Sarah Emerson is an artist based in Atlanta, Georgia who is best known for her landscape paintings of hyper-stylized versions of nature. Her work draws inspiration from "battlefields, war propaganda, literature, and idyllic gardens." Emerson is represented by Whitespace Gallery in Atlanta, Georgia.

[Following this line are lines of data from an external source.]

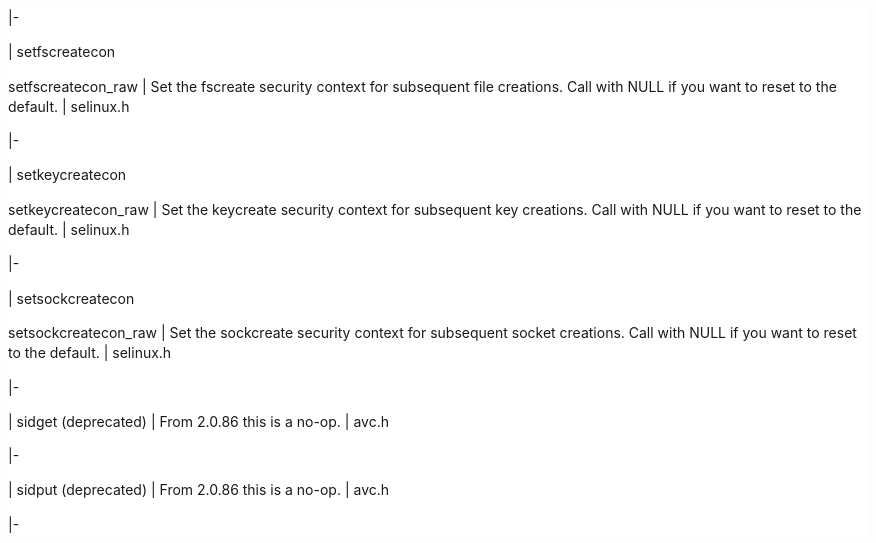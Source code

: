 |-



| setfscreatecon

setfscreatecon_raw
| Set the fscreate security context for subsequent file creations. Call with NULL if you want to reset to the default.
| selinux.h

|-



| setkeycreatecon

setkeycreatecon_raw
| Set the keycreate security context for subsequent key creations. Call with NULL if you want to reset to the default.
| selinux.h

|-



| setsockcreatecon

setsockcreatecon_raw
| Set the sockcreate security context for subsequent socket creations. Call with NULL if you want to reset to the default.
| selinux.h

|-



| sidget (deprecated)
| From 2.0.86 this is a no-op.
| avc.h

|-



| sidput (deprecated)
| From 2.0.86 this is a no-op.
| avc.h

|-

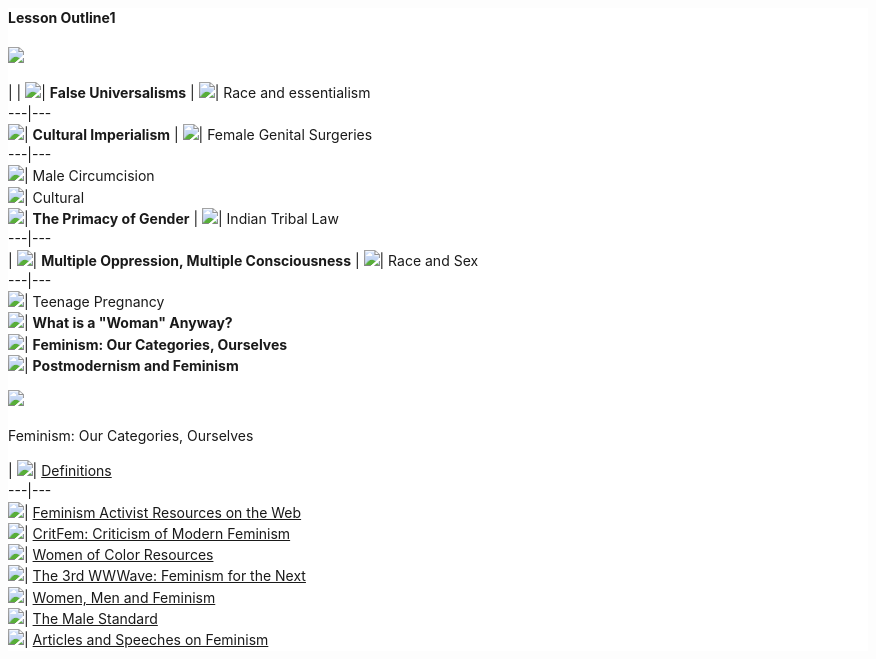 #### Lesson Outline1

![](_themes/blends-green-hyperlinks-/blesepd.gif)

|  | ![](_themes/blends-green-hyperlinks-/blebul1d.gif)| **False
Universalisms** | ![](_themes/blends-green-hyperlinks-/blebul2d.gif)|  Race
and essentialism  
---|---  
![](_themes/blends-green-hyperlinks-/blebul1d.gif)| **Cultural Imperialism** |
![](_themes/blends-green-hyperlinks-/blebul2d.gif)| Female Genital Surgeries  
---|---  
![](_themes/blends-green-hyperlinks-/blebul2d.gif)| Male Circumcision  
![](_themes/blends-green-hyperlinks-/blebul2d.gif)|  Cultural  
![](_themes/blends-green-hyperlinks-/blebul1d.gif)| **The Primacy of Gender**
| ![](_themes/blends-green-hyperlinks-/blebul2d.gif)|   Indian Tribal Law  
---|---  
| ![](_themes/blends-green-hyperlinks-/blebul1d.gif)| **Multiple Oppression,
Multiple Consciousness** | ![](_themes/blends-green-hyperlinks-/blebul2d.gif)|
Race and Sex  
---|---  
![](_themes/blends-green-hyperlinks-/blebul2d.gif)| Teenage Pregnancy  
![](_themes/blends-green-hyperlinks-/blebul1d.gif)| **What is a "Woman"
Anyway?**  
![](_themes/blends-green-hyperlinks-/blebul1d.gif)| **Feminism: Our
Categories, Ourselves**  
![](_themes/blends-green-hyperlinks-/blebul1d.gif)| **Postmodernism and
Feminism**  
  
  
  
![](_themes/blends-green-hyperlinks-/blesepd.gif)

Feminism: Our Categories, Ourselves

| ![](_themes/blends-green-hyperlinks-/blebul1d.gif)|
[Definitions](http://www.feministutopia.com/ecocult.htm)  
---|---  
![](_themes/blends-green-hyperlinks-/blebul1d.gif)| [Feminism Activist
Resources on the Web](http://www.igc.apc.org/women/feminist.html)  
![](_themes/blends-green-hyperlinks-/blebul1d.gif)| [CritFem: Criticism of
Modern
Feminism](http://www.geocities.com/CollegePark/Library/7971/critfem/criticism.html)  
![](_themes/blends-green-hyperlinks-/blebul1d.gif)| [Women of Color
Resources](http://www.igc.apc.org/women/activist/color.html)  
![](_themes/blends-green-hyperlinks-/blebul1d.gif)| [The 3rd WWWave: Feminism
for the Next ](http://www.io.com/~wwwave/)  
![](_themes/blends-green-hyperlinks-/blebul1d.gif)| [Women, Men and
Feminism](http://www.io.com/~wwwave/men_feminism.html)  
![](_themes/blends-green-hyperlinks-/blebul1d.gif)| [The Male
Standard](http://www.io.com/~wwwave/standard/index.html)  
![](_themes/blends-green-hyperlinks-/blebul1d.gif)| [Articles and Speeches on
Feminism](http://www.feminist.com/art.htm)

Emerson attended the Atlanta College of Art and received a Master's Degree from Goldsmiths College in London, England. Her work has been exhibited throughout North America and Europe. In 2010 her work was featured in Manif d'art 5, the fifth edition of the Quebec City Biennial, Catastrophe? What Catastrophe!, curated by Sylvie Fortin and in Flux Projects Atlanta. Her work was also included in Noplaceness, published by Atlanta Art Now in 2011, and in 2012 she was featured in the 100th edition of New American Paintings. Her work has been in recent shows at the Atlanta Contemporary Art Center, the Dalton Gallery at Agnes Scott College, and Mason Muer Fine Art. Other recent projects include murals for the 2012 Living Walls Conference and the Elevate/Art Above Underground Atlanta public art project. Emerson is a faculty member of Agnes Scott College's Visual Arts Department and currently teaches drawing and painting.